Pada hari itu doa-doa yang selalu gadis itu dan orang tuanya langitkan tanpa lelah dan henti akhirnya Tuhan jawab saat itu, dengan keajaiban disebut dan terpilihnya nama gadis itu menjadi penerima terbaik beasiswa itu di universtitas yang ia tuju dengan mengalahkan 3.047 siswa dan siswi yang berminat ke universitas tersebut. Gadis itu segera mengabari kedua orang tuanya dan orang tua gadis itu pun meneteskan air matanya ketika mengetahui bahwa nama putrinya itu disebut didepan orang-orang yang terhormat dan luar biasa serta mendapatkan biaya penuh untuk melanjutkan pendidikan di jenjang selanjutnya hingga lulus. Saat itu yang bisa gadis itu lakukan hanya sujud syukur dan tak henti-hentinya gadis itu mengucapkan terimakasih kepada orang tuanya atas doa-doa, dukungan, dan restunya dalam setiap langkah yang akan gadis itu ambil. Gadis itu juga sangat bersyukur dan berterima kasih kepada Tuhan atas segala rencana dan ujian yang telah Tuhan berikan kepada jalan hidupnya. Tuhan menjawab semua doa-doanya dengan cara dan waktu yang tidak pernah gadis itu kira sebelumnya.
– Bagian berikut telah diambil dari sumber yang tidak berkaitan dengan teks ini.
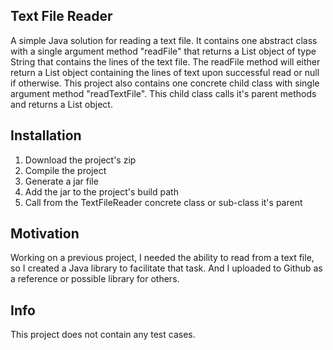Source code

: <h2>Text File Reader</h2>
A simple Java solution for reading a text file. It contains one abstract class with a single argument method "readFile" that returns a List object of type String that contains the lines of the text file.  The readFile method will either return a List object containing the lines of text upon successful read or null if otherwise. This project also contains one concrete child class with single argument method "readTextFile". This child class calls it's parent methods and returns a List object.

<h2>Installation</h2>
<ol>
  <li>Download the project's zip</li>
  <li>Compile the project</li>
  <li>Generate a jar file</li>
  <li>Add the jar to the project's build path</li>
  <li>Call from the TextFileReader concrete class or sub-class it's parent</li>
</ol>

<h2>Motivation</h2>
Working on a previous project, I needed the ability to read from a text file, so I created a Java library to facilitate that task. And I uploaded to Github as a reference or possible library for others.

<h2>Info</h2>
This project does not contain any test cases.

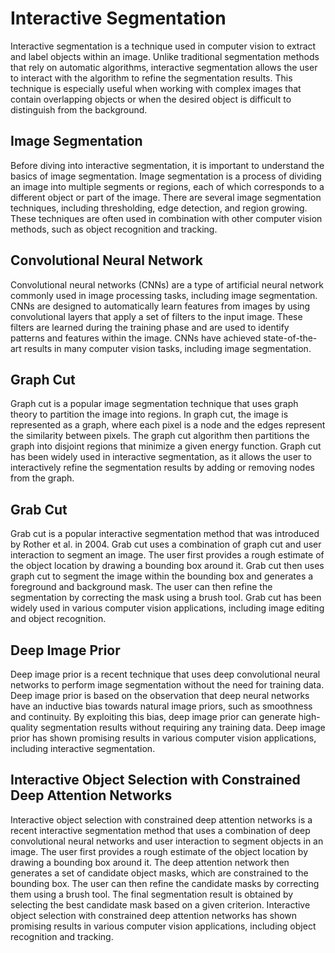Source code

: # Interactive Segmentation

Interactive segmentation is a technique used in computer vision to extract and label objects within an image. Unlike traditional segmentation methods that rely on automatic algorithms, interactive segmentation allows the user to interact with the algorithm to refine the segmentation results. This technique is especially useful when working with complex images that contain overlapping objects or when the desired object is difficult to distinguish from the background.

## Image Segmentation

Before diving into interactive segmentation, it is important to understand the basics of image segmentation. Image segmentation is a process of dividing an image into multiple segments or regions, each of which corresponds to a different object or part of the image. There are several image segmentation techniques, including thresholding, edge detection, and region growing. These techniques are often used in combination with other computer vision methods, such as object recognition and tracking.

## Convolutional Neural Network

Convolutional neural networks (CNNs) are a type of artificial neural network commonly used in image processing tasks, including image segmentation. CNNs are designed to automatically learn features from images by using convolutional layers that apply a set of filters to the input image. These filters are learned during the training phase and are used to identify patterns and features within the image. CNNs have achieved state-of-the-art results in many computer vision tasks, including image segmentation.

## Graph Cut

Graph cut is a popular image segmentation technique that uses graph theory to partition the image into regions. In graph cut, the image is represented as a graph, where each pixel is a node and the edges represent the similarity between pixels. The graph cut algorithm then partitions the graph into disjoint regions that minimize a given energy function. Graph cut has been widely used in interactive segmentation, as it allows the user to interactively refine the segmentation results by adding or removing nodes from the graph.

## Grab Cut

Grab cut is a popular interactive segmentation method that was introduced by Rother et al. in 2004. Grab cut uses a combination of graph cut and user interaction to segment an image. The user first provides a rough estimate of the object location by drawing a bounding box around it. Grab cut then uses graph cut to segment the image within the bounding box and generates a foreground and background mask. The user can then refine the segmentation by correcting the mask using a brush tool. Grab cut has been widely used in various computer vision applications, including image editing and object recognition.

## Deep Image Prior

Deep image prior is a recent technique that uses deep convolutional neural networks to perform image segmentation without the need for training data. Deep image prior is based on the observation that deep neural networks have an inductive bias towards natural image priors, such as smoothness and continuity. By exploiting this bias, deep image prior can generate high-quality segmentation results without requiring any training data. Deep image prior has shown promising results in various computer vision applications, including interactive segmentation.

## Interactive Object Selection with Constrained Deep Attention Networks

Interactive object selection with constrained deep attention networks is a recent interactive segmentation method that uses a combination of deep convolutional neural networks and user interaction to segment objects in an image. The user first provides a rough estimate of the object location by drawing a bounding box around it. The deep attention network then generates a set of candidate object masks, which are constrained to the bounding box. The user can then refine the candidate masks by correcting them using a brush tool. The final segmentation result is obtained by selecting the best candidate mask based on a given criterion. Interactive object selection with constrained deep attention networks has shown promising results in various computer vision applications, including object recognition and tracking.
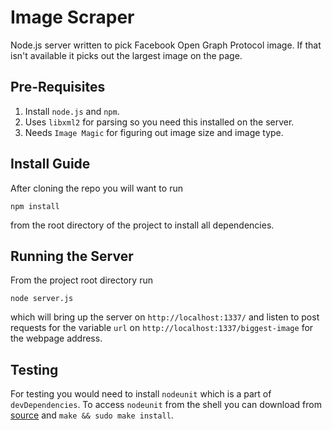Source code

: Image Scraper
=============

Node.js server written to pick Facebook Open Graph Protocol image. If that isn't available it picks out the largest image on the page.

Pre-Requisites
--------------

 1. Install `node.js` and `npm`.
 2. Uses `libxml2` for parsing so you need this installed on the server.
 3. Needs `Image Magic` for figuring out image size and image type.

Install Guide
-------------

After cloning the repo you will want to run

    npm install

from the root directory of the project to install all dependencies.

Running the Server
------------------

From the project root directory run

    node server.js

which will bring up the server on `http://localhost:1337/` and listen to post requests for the variable `url` on `http://localhost:1337/biggest-image` for the webpage address.

Testing
-------

For testing you would need to install `nodeunit` which is a part of `devDependencies`. To access `nodeunit` from the shell you can download from [source](https://github.com/caolan/nodeunit) and `make && sudo make install`.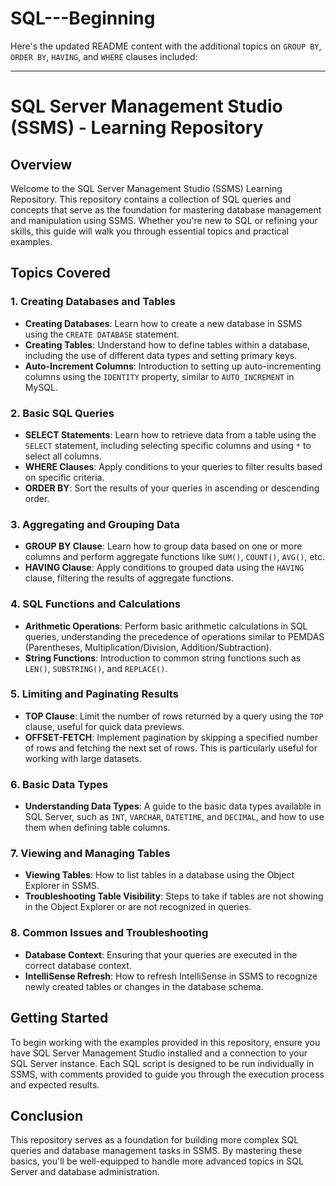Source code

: # SQL---Beginning

Here's the updated README content with the additional topics on `GROUP BY`, `ORDER BY`, `HAVING`, and `WHERE` clauses included:

---

# SQL Server Management Studio (SSMS) - Learning Repository

## Overview

Welcome to the SQL Server Management Studio (SSMS) Learning Repository. This repository contains a collection of SQL queries and concepts that serve as the foundation for mastering database management and manipulation using SSMS. Whether you're new to SQL or refining your skills, this guide will walk you through essential topics and practical examples.

## Topics Covered

### 1. **Creating Databases and Tables**
   - **Creating Databases**: Learn how to create a new database in SSMS using the `CREATE DATABASE` statement.
   - **Creating Tables**: Understand how to define tables within a database, including the use of different data types and setting primary keys.
   - **Auto-Increment Columns**: Introduction to setting up auto-incrementing columns using the `IDENTITY` property, similar to `AUTO_INCREMENT` in MySQL.

### 2. **Basic SQL Queries**
   - **SELECT Statements**: Learn how to retrieve data from a table using the `SELECT` statement, including selecting specific columns and using `*` to select all columns.
   - **WHERE Clauses**: Apply conditions to your queries to filter results based on specific criteria.
   - **ORDER BY**: Sort the results of your queries in ascending or descending order.

### 3. **Aggregating and Grouping Data**
   - **GROUP BY Clause**: Learn how to group data based on one or more columns and perform aggregate functions like `SUM()`, `COUNT()`, `AVG()`, etc.
   - **HAVING Clause**: Apply conditions to grouped data using the `HAVING` clause, filtering the results of aggregate functions.

### 4. **SQL Functions and Calculations**
   - **Arithmetic Operations**: Perform basic arithmetic calculations in SQL queries, understanding the precedence of operations similar to PEMDAS (Parentheses, Multiplication/Division, Addition/Subtraction).
   - **String Functions**: Introduction to common string functions such as `LEN()`, `SUBSTRING()`, and `REPLACE()`.

### 5. **Limiting and Paginating Results**
   - **TOP Clause**: Limit the number of rows returned by a query using the `TOP` clause, useful for quick data previews.
   - **OFFSET-FETCH**: Implement pagination by skipping a specified number of rows and fetching the next set of rows. This is particularly useful for working with large datasets.

### 6. **Basic Data Types**
   - **Understanding Data Types**: A guide to the basic data types available in SQL Server, such as `INT`, `VARCHAR`, `DATETIME`, and `DECIMAL`, and how to use them when defining table columns.

### 7. **Viewing and Managing Tables**
   - **Viewing Tables**: How to list tables in a database using the Object Explorer in SSMS.
   - **Troubleshooting Table Visibility**: Steps to take if tables are not showing in the Object Explorer or are not recognized in queries.

### 8. Common Issues and Troubleshooting
   - **Database Context**: Ensuring that your queries are executed in the correct database context.
   - **IntelliSense Refresh**: How to refresh IntelliSense in SSMS to recognize newly created tables or changes in the database schema.

## Getting Started

To begin working with the examples provided in this repository, ensure you have SQL Server Management Studio installed and a connection to your SQL Server instance. Each SQL script is designed to be run individually in SSMS, with comments provided to guide you through the execution process and expected results.

## Conclusion

This repository serves as a foundation for building more complex SQL queries and database management tasks in SSMS. By mastering these basics, you'll be well-equipped to handle more advanced topics in SQL Server and database administration.

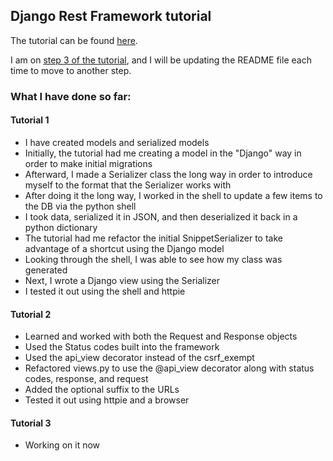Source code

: ## Django Rest Framework tutorial

The tutorial can be found [here](http://www.django-rest-framework.org/tutorial/1-serialization/).

I am on [step 3 of the tutorial](http://www.django-rest-framework.org/tutorial/3-class-based-views/), and I will be updating the README file each time to move to another step.

### What I have done so far:

#### Tutorial 1

- I have created models and serialized models
- Initially, the tutorial had me creating a model in the "Django" way in order to make initial migrations
- Afterward, I made a Serializer class the long way in order to introduce myself to the format that the Serializer works with
- After doing it the long way, I worked in the shell to update a few items to the DB via the python shell
- I took data, serialized it in JSON, and then deserialized it back in a python dictionary
- The tutorial had me refactor the initial SnippetSerializer to take advantage of a shortcut using the Django model
- Looking through the shell, I was able to see how my class was generated
- Next, I wrote a Django view using the Serializer
- I tested it out using the shell and httpie

#### Tutorial 2

- Learned and worked with both the Request and Response objects
- Used the Status codes built into the framework
- Used the api\_view decorator instead of the csrf\_exempt
- Refactored views.py to use the @api\_view decorator along with status codes, response, and request
- Added the optional suffix to the URLs
- Tested it out using httpie and a browser

#### Tutorial 3

- Working on it now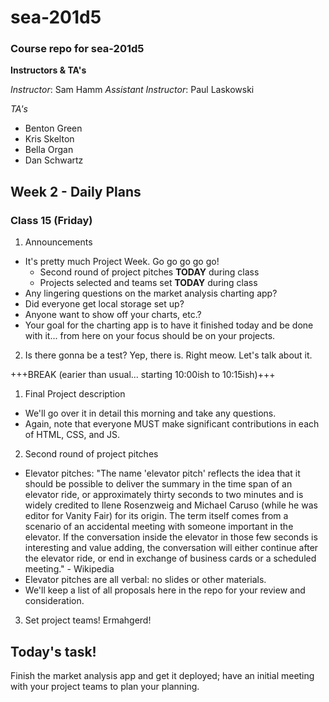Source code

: # sea-201d5
### Course repo for sea-201d5
**Instructors & TA's**

*Instructor*: Sam Hamm
*Assistant Instructor*: Paul Laskowski

*TA's*
- Benton Green
- Kris Skelton
- Bella Organ
- Dan Schwartz

## Week 2 - Daily Plans
### Class 15 (Friday)
1. Announcements
  - It's pretty much Project Week. Go go go go go!
    * Second round of project pitches **TODAY** during class
    * Projects selected and teams set **TODAY** during class
  - Any lingering questions on the market analysis charting app?
  - Did everyone get local storage set up?
  - Anyone want to show off your charts, etc.?
  - Your goal for the charting app is to have it finished today and be done with it... from here on your focus should be on your projects.
2. Is there gonna be a test? Yep, there is. Right meow. Let's talk about it.

+++BREAK (earier than usual... starting 10:00ish to 10:15ish)+++

1. Final Project description
  - We'll go over it in detail this morning and take any questions.
  - Again, note that everyone MUST make significant contributions in each of HTML, CSS, and JS.
2. Second round of project pitches
  - Elevator pitches: "The name 'elevator pitch' reflects the idea that it should be possible to deliver the summary in the time span of an elevator ride, or approximately thirty seconds to two minutes and is widely credited to Ilene Rosenzweig and Michael Caruso (while he was editor for Vanity Fair) for its origin. The term itself comes from a scenario of an accidental meeting with someone important in the elevator. If the conversation inside the elevator in those few seconds is interesting and value adding, the conversation will either continue after the elevator ride, or end in exchange of business cards or a scheduled meeting." - Wikipedia
  - Elevator pitches are all verbal: no slides or other materials.
  - We'll keep a list of all proposals here in the repo for your review and consideration.
3. Set project teams! Ermahgerd!

## Today's task!

Finish the market analysis app and get it deployed; have an initial meeting with your project teams to plan your planning.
Dari cerita gadis itu diatas, mengajarkan kepada kita bahwa kita harus terus melangkah dan melanjutkan kehidupan ini, meskipun getirnya kehidupan harus terus kita rasakan hari demi hari. Kegagalan bukan akhir dari segala kehidupan. Kehidupan itu bukan tentang seberapa banyak kegagalan yang kita dapatkan, tetapi kehidupan adalah tentang seberapa banyak usaha bangkit dari setiap kegagalan sampai kita mendapakan sebuah kemenangan. Ingatlah! iringilah setiap proses perjuangan bersama Sang Pencipta dan teruslah berdoa serta berharap kepada-Nya maka perjuangan akan terasa begitu nikmat dan indah. Ketika kita merasa ingin menyerah dan lelah untuk berjuang kembali, ingatlah!! Tuhan selalu Bersama. Percayalah suatu saat nanti akan ada hari bahagia untuk kita. Mungkin untuk saat ini adalah waktu sedih kita. Tuhan Maha Mengetahui apa pun yang terbaik untuk kita. Terkadang kita tidak mengerti alur atau cara Tuhan memberikan kejutan/sesuatu yang terbaik untuk kita. Sekarang yang harus kita lakukan ada melanjutkan kehidupan dan bersabar karena akan ada masa dimana doa yang selalu kita langitkan terjawab oleh Tuhan dan berdoalah agar Sang Pencipta selalu memberkahi dan meridhoi setiap langkah kehidupan ini.